Firmware SBOM Proposal

Richard Hughes (Red Hat) and Martin Fernandez (Eclypsium)
Wednesday, October 4, 2023

The UEFI SBoM Sub Team has been working on recommendations for what should be included in a firmware SBoM that conforms to the UEFI Standard, and how that data should be included in the firmware image. The purpose of this blog post is to present a possible solution, proposed by the authors, and to get feedback from a wider audience. Feedback may be addressed to the authors, and/or the chairs of the sub team Brian Mullen and Dick Wilkins.

Authors:

 

Introduction

A Software Bill of Materials (SBoM) acts as a formal document explaining what components are contained within a binary deliverable, and who is responsible for each part.

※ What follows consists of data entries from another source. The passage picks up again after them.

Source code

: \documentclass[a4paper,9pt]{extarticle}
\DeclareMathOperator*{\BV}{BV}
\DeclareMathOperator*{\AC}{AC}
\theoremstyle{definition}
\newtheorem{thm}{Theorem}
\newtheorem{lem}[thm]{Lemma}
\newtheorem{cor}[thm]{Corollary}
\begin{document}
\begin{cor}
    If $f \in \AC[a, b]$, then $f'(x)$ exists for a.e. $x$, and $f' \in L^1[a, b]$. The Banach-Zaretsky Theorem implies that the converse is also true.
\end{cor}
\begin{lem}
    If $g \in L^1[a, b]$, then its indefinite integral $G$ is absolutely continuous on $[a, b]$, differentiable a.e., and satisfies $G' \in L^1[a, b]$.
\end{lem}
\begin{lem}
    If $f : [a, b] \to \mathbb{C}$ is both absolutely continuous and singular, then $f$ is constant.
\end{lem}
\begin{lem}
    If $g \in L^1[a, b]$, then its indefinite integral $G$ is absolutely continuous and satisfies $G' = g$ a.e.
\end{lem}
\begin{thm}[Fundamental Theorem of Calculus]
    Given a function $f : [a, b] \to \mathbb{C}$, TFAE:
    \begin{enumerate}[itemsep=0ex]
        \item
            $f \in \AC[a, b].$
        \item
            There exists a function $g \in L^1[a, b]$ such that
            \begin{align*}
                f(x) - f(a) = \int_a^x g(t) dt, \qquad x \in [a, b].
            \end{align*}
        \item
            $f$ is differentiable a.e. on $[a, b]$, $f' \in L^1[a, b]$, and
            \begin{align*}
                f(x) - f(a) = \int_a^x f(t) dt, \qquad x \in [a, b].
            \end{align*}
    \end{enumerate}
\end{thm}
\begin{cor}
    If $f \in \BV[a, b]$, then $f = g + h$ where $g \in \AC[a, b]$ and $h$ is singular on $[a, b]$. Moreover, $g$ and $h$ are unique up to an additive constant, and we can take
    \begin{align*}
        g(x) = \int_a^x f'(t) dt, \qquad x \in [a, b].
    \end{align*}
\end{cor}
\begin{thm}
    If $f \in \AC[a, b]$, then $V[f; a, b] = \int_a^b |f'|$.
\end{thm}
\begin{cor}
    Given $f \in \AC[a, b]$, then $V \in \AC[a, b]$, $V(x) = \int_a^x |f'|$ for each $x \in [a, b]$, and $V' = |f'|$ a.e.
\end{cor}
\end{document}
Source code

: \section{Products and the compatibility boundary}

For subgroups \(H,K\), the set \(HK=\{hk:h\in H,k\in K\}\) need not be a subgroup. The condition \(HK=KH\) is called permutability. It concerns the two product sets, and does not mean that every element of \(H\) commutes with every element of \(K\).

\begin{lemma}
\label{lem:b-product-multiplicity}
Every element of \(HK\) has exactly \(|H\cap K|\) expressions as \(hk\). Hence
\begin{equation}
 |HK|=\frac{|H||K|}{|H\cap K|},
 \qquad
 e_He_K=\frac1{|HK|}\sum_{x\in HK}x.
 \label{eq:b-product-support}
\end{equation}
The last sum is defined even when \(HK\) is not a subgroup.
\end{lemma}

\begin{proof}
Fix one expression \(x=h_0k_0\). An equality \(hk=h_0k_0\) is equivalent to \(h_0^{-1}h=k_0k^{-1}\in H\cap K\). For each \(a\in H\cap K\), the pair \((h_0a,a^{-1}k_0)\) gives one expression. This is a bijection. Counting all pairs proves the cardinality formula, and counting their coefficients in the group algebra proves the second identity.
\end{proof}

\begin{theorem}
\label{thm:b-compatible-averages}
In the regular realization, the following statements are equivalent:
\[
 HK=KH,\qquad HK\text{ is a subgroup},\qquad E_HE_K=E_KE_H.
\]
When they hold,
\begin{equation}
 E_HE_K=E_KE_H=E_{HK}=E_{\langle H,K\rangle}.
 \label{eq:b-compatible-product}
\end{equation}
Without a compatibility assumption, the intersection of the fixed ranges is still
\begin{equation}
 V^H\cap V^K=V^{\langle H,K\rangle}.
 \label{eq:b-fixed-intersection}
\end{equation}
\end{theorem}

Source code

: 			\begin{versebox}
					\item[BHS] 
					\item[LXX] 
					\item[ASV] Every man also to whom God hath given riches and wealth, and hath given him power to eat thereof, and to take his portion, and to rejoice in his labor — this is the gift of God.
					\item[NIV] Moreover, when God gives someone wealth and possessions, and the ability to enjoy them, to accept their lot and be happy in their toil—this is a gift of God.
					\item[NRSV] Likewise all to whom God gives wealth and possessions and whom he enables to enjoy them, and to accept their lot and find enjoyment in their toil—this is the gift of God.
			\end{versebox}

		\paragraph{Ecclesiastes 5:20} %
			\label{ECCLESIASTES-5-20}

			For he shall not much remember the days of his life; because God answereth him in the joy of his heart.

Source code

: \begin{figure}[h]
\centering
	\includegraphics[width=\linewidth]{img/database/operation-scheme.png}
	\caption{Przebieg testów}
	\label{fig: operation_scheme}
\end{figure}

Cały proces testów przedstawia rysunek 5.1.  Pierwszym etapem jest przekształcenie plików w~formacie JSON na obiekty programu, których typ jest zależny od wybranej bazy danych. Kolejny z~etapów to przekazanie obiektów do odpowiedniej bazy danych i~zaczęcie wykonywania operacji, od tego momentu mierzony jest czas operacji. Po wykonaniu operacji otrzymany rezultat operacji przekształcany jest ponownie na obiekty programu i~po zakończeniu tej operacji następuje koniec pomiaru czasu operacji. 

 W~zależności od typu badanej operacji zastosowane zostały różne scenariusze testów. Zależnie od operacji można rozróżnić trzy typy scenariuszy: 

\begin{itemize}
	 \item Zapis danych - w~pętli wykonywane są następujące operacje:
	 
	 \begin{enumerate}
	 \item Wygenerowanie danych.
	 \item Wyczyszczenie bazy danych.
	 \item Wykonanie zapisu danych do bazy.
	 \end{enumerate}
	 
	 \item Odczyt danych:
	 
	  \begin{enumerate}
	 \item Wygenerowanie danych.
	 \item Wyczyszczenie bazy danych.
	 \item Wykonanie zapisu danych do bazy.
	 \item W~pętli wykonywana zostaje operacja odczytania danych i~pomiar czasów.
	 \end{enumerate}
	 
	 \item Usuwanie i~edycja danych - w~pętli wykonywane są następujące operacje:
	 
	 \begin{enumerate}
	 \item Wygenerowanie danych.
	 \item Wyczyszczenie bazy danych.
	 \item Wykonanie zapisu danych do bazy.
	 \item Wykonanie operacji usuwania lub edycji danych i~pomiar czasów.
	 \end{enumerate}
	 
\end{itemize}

Due to the increasing number of high-profile supply chain attacks, it has become more important to record information about critical software such as system and peripheral firmware. For US companies, Executive Order 14028, “Improving the Nation's Cybersecurity” now makes providing a SBoM a legal obligation for many companies.

For a long time, it has been difficult to build SBoM metadata for Tianocore/EDK2 due to the complexity of having source code produced by one entity, and it being compiled with other additional images by an ODM on behalf of an OEM. Firmware projects such as Coreboot now include SBoM generation as part of the monolithic image, and now firmware conforming to the UEFI standard also needs a SBoM that is both complete and accurate. But, as described in a recent whitepaper published by the UEFI Forum, there are many sources and types of code and data contained in a firmware image and obtaining proper SBoM metadata is difficult.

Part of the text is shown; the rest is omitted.